More interesting than Mary Rich is the house which she inhabited,—" Delicious Leez," as her brother called it, or Leigh's Priory, as it is known to-day. Built in the middle of the sixteenth century, it was once a noble specimen of Tudor architecture. 'The wilderness in which Mary Rich conducted her devotions was a place of perfect solitude. The fish-ponds no doubt recalled an earlier age when the monks lived In the house which preceded the mansion of Richard Rich, the first Baron Rich of Leeze and Lord Chancellor of England. The house has outlived the family. No descendant remains to the favourite of Henry VIII., but the house survives, a beautiful, forgotten ruin, which though not many miles from London, still escapes the curiosity of sightseers.
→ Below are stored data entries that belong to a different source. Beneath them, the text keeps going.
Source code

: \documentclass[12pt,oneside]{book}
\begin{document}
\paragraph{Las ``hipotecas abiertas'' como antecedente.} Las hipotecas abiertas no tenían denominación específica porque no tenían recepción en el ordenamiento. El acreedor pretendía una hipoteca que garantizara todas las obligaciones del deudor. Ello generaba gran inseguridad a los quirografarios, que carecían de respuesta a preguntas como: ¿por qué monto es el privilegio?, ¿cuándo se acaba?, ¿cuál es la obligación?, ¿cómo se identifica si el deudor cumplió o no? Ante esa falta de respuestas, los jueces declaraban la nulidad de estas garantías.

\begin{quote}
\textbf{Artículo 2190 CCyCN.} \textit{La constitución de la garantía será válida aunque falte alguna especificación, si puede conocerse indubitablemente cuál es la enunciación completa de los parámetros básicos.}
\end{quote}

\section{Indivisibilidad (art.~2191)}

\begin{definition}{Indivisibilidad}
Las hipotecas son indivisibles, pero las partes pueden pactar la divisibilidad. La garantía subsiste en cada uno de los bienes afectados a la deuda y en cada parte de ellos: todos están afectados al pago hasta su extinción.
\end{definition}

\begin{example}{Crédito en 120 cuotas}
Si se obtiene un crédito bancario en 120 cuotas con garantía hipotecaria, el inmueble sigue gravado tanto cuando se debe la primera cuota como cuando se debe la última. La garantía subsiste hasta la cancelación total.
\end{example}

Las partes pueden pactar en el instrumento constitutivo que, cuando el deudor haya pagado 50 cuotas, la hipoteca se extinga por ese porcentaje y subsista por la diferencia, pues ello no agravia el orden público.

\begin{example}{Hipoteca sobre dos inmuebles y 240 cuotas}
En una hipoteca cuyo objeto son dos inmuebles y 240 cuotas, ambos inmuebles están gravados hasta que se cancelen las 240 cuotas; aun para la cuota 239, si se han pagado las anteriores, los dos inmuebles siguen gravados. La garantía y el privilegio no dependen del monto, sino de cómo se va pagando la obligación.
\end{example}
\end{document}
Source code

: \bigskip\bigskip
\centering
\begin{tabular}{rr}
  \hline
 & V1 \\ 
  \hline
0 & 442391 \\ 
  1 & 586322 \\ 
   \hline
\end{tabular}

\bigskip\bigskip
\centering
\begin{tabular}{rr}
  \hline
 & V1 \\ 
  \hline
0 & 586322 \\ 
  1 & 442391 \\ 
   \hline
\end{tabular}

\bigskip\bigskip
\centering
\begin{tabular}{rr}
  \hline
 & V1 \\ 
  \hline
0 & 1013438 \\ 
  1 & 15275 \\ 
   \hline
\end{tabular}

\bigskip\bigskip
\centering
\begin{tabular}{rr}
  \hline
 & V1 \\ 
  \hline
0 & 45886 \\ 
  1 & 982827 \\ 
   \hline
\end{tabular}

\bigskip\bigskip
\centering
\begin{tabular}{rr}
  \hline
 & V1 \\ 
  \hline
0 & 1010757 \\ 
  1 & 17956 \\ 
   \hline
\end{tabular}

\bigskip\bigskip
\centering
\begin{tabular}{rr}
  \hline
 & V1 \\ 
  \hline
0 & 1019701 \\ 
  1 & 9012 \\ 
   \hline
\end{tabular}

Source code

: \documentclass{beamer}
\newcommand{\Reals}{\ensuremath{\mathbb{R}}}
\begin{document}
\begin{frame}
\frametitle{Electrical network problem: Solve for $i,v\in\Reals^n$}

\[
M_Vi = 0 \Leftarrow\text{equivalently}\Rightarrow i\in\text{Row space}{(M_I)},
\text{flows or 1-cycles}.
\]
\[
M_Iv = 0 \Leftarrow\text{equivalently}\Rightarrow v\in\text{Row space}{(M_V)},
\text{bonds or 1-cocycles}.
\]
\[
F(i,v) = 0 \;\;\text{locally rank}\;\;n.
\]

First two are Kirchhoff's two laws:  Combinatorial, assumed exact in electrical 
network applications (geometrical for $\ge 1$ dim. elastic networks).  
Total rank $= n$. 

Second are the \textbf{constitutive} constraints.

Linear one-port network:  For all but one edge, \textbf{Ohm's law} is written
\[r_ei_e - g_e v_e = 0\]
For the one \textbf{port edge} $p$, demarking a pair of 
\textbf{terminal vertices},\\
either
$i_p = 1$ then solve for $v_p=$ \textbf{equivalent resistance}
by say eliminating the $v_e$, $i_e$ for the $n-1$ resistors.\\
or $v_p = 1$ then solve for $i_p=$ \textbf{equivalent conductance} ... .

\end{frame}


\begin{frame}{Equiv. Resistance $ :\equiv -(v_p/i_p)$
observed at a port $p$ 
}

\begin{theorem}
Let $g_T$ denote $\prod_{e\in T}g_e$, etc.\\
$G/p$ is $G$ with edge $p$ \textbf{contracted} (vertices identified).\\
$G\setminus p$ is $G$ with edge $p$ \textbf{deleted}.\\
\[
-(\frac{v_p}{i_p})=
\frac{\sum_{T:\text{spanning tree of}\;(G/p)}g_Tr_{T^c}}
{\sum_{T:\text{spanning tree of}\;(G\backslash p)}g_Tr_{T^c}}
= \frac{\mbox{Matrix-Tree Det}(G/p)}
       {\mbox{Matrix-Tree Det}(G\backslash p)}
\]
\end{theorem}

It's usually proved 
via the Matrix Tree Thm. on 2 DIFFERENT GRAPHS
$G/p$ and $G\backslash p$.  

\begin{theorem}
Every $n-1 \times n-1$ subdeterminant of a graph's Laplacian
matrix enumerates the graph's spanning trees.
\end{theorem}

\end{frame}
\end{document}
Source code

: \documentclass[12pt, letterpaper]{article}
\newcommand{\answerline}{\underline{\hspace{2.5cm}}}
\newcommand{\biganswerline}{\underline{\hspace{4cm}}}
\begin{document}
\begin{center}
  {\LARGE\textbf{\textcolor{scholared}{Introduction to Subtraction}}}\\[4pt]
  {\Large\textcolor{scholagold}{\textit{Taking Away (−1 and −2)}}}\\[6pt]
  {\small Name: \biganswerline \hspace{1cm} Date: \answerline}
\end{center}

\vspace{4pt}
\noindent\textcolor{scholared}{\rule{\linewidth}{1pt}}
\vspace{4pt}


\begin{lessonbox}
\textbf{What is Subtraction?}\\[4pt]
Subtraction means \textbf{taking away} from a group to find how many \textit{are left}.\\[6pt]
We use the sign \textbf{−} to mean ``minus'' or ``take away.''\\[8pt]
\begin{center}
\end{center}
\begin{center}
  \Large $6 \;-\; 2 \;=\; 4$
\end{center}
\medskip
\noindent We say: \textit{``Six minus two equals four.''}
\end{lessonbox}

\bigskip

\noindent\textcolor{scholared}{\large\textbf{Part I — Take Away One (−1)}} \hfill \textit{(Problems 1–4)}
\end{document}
From the two towers which are left standing we can frame some idea of the stately house, once the pride and solace of Mary Rich. Unhappily for it and for us, it fell into the hands of those who loved it less than did Mary Rich. No longer can it be called "Delicious Leez." To-day the wilderness is a meadow, the fish-ponds exist only in outline, the bricks which once were fashioned into tower and gallery have been turned to humbler uses. Even the feuit-trees are torn from the walls, and what was once the just pride of a county is but an ill-kept farm. Yet, ruinous as it is, it has outlived the fame of its mistress ; and while we shall always visit Leigh's Priory with pleasure, we doubt whether the character and attainments of Mary Rich, who loved it well, were worthy the monograph of Miss Fell Smith.